A “Christocentric and kerygmatic” evangelization
The Pope also revisited some of the main proposals of Pope Francis’s apostolic exhortation Evangelii gaudium, which he defined as a “decisive point of reference” for the Church’s evangelizing mission today. Leo XIV expressly invited the Dicastery for Evangelization to recover this document in order to promote a “Christocentric and kerygmatic” mission, born of a personal encounter with Christ and not simply from organizational or sociological strategies.
The reference was not accidental. Throughout his entire speech, the Pontiff insisted that evangelization does not depend primarily on the effectiveness of ecclesial structures or on the social recognition the Church may receive at certain historical moments, but on the authenticity of faith and on the capacity of Christians to give a coherent and credible witness.
“Evangelization does not rely on the effectiveness of structures or on social relevance,” he affirmed. “What is essential is to trust in the guidance of the Holy Spirit.”

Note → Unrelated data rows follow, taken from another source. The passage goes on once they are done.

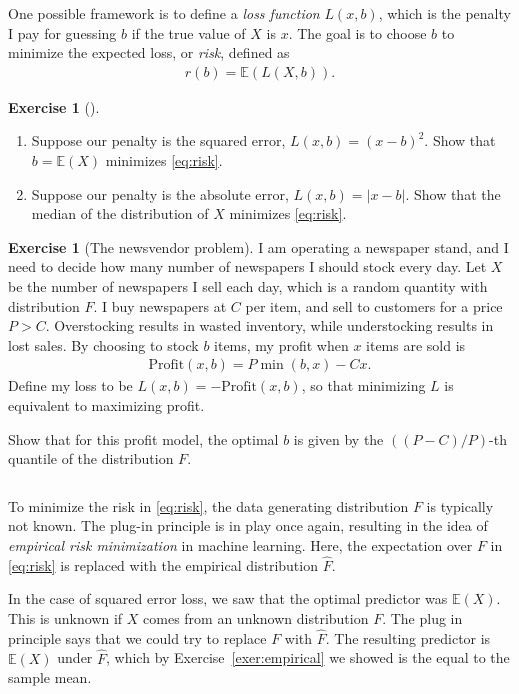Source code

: \documentclass[11pt]{article}
\theoremstyle{definition}
\newtheorem{exercise}[]{Exercise}
\newcommand{\E}{\mathbb{E}}
\begin{document}
One possible framework is to define a \textit{loss function} $L(x, b)$, which is
the penalty I pay for guessing $b$ if the true value of $X$ is $x$.
The goal is to choose $b$ to minimize the expected loss, or \textit{risk}, defined as
\begin{align}
  r(b) = \E(L(X, b)).
  \label{eq:risk}
\end{align}

\begin{exercise}[]
  $\quad$\vspace{-1em}

  \begin{enumerate}[label = (\alph*)]
    \item Suppose our penalty is the squared error, $L(x, b) = (x - b)^2$. Show that $b = \E(X)$ minimizes
    \eqref{eq:risk}.
    \item Suppose our penalty is the absolute error, $L(x, b) = |x - b|$. Show that the median of the
    distribution of $X$ minimizes \eqref{eq:risk}.
  \end{enumerate}
\end{exercise}


\begin{exercise}[The newsvendor problem]
  I am operating a newspaper stand, and I need to decide how many number of newspapers
  I should stock every day.
  Let $X$ be the number of newspapers I sell each day, which is a random quantity with
  distribution $F$.
  I buy newspapers at $C$  per item, and sell to customers for a price $P > C$.
  Overstocking results in wasted inventory, while understocking results in lost sales.
  By choosing to stock $b$ items, my profit when $x$ items
  are sold is
  \begin{align}
    \textrm{Profit}(x, b) = P\min(b, x) - Cx.
  \end{align}
  Define my loss to be $L(x, b) = - \textrm{Profit}(x, b)$, so that
  minimizing $L$ is equivalent to maximizing profit.

  Show that for this profit model, the optimal $b$ is given by the $((P - C)/P)$-th
  quantile of the distribution $F$.

\end{exercise}

$\quad$

To minimize the risk in \eqref{eq:risk}, the data generating distribution
$F$ is typically not known.
The plug-in principle is in play once again, resulting in the idea of
\textit{empirical risk minimization} in machine learning.
Here, the expectation over $F$ in \eqref{eq:risk} is replaced with the empirical
distribution $\hat F$.

In the case of squared error loss, we saw that the optimal predictor was
$\E(X)$. This is unknown if $X$ comes from an unknown distribution $F$.
The plug in principle says that we could try to replace $F$ with $\hat F$.
The resulting predictor is $\E(X)$ under $\hat F$, which by
Exercise~\ref{exer:empirical} we showed is the equal to the sample mean.
\end{document}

Young people and the spiritual search
One of the central moments of the address was dedicated to young people. Leo XIV stated that the new generations do not show an automatic rejection of Christianity and that, on the contrary, there exists among many of them a strong spiritual search that often does not find convincing answers in the dominant culture.
The Pope noted that numerous young people, when they rediscover the Gospel, wish to deepen in it because they perceive that it contains “the secret to being truly happy.” From this perspective, he rejected the idea that Christianity could become more attractive by lowering the demands of faith or diluting its doctrinal content.
“It is not by diluting the contents or softening the demands that Christianity becomes attractive,” the Pontiff affirmed, but through the humble and coherent witness of those who live the faith authentically. In this context, he extensively quoted Benedict XVI to emphasize that the Church needs men and women capable of making God credible in today’s world through an enlightened and lived faith.
For Leo XIV, “the holiness of life remains always the most convincing form of the beauty of the Christian faith,” an affirmation with which he wished to insist that the transmission of faith depends above all on personal and communal witness.
Concern for the transmission of faith
The Pontiff finally expressed his concern about the growing difficulties in transmitting the faith between generations. As he explained, in some regions of the world this process “has practically been interrupted,” leaving many young people in a situation of “spiritual poverty” marked by the lack of solid references and tools to face the great questions of life.
Leo XIV also warned that hypermediated and consumerist societies reduce the capacity for a patient search for truth and favor any message being perceived simply as “one opinion among many.” In response, he insisted on the need for Christian communities capable of personally accompanying young people, catechumens, and new baptized through authentic relationships, communal life, and coherent witness.
For this reason, he also devoted a significant part of his speech to catechesis, calling for special attention to those who today approach Baptism or receive Confirmation. In the Pontiff’s view, the Church’s task does not end with the administration of the sacraments, but requires offering human and spiritual environments where faith can grow and be sustained over time.